**EXERCISE GOAL**
Please copy out the entries until you have copied the line that contains "2. 「原俠正楷」以芫荽貼近", beginning with the first line.

**RECORDS SHOWN**
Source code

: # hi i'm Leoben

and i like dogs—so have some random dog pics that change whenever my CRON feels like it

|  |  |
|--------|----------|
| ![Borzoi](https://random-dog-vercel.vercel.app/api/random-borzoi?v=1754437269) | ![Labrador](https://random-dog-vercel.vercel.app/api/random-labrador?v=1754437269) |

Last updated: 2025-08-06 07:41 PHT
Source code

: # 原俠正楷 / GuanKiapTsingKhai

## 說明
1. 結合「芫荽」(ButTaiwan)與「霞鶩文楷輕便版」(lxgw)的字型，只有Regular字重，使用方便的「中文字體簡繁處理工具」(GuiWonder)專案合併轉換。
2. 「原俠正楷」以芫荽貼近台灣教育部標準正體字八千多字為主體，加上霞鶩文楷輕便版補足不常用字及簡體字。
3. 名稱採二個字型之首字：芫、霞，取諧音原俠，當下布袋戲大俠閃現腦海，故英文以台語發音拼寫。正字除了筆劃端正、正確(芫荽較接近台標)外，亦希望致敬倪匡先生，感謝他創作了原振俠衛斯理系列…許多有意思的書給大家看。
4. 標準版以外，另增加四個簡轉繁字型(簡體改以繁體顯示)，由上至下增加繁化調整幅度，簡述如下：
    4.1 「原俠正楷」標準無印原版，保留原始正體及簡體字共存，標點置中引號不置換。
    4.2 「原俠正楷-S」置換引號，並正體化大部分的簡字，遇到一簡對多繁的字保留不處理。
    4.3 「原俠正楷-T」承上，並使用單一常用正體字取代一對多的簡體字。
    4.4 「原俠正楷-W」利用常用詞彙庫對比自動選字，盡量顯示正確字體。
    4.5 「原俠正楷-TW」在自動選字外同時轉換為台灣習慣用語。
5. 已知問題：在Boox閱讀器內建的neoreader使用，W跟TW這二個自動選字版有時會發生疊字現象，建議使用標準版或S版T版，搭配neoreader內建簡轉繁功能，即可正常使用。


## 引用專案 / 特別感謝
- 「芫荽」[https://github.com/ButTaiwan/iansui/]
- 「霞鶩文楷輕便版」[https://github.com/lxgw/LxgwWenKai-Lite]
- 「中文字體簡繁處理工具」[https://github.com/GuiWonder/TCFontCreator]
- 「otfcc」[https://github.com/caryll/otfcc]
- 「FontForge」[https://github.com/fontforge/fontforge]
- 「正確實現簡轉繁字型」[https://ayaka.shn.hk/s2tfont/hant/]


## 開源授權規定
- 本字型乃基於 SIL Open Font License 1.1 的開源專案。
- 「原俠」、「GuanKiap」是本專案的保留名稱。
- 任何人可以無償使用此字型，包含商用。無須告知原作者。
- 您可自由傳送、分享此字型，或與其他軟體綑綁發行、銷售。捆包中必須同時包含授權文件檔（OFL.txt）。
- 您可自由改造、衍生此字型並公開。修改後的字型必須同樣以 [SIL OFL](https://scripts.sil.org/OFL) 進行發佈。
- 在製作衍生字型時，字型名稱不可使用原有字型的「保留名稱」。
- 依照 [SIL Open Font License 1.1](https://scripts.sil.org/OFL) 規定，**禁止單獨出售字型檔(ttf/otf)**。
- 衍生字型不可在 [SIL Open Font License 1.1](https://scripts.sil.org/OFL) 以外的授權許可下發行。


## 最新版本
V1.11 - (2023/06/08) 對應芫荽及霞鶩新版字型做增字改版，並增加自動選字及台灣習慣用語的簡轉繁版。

**EXERCISE ANSWER**
Source code

: # hi i'm Leoben

and i like dogs—so have some random dog pics that change whenever my CRON feels like it

|  |  |
|--------|----------|
| ![Borzoi](https://random-dog-vercel.vercel.app/api/random-borzoi?v=1754437269) | ![Labrador](https://random-dog-vercel.vercel.app/api/random-labrador?v=1754437269) |

Last updated: 2025-08-06 07:41 PHT
Source code

: # 原俠正楷 / GuanKiapTsingKhai

## 說明
1. 結合「芫荽」(ButTaiwan)與「霞鶩文楷輕便版」(lxgw)的字型，只有Regular字重，使用方便的「中文字體簡繁處理工具」(GuiWonder)專案合併轉換。
2. 「原俠正楷」以芫荽貼近台灣教育部標準正體字八千多字為主體，加上霞鶩文楷輕便版補足不常用字及簡體字。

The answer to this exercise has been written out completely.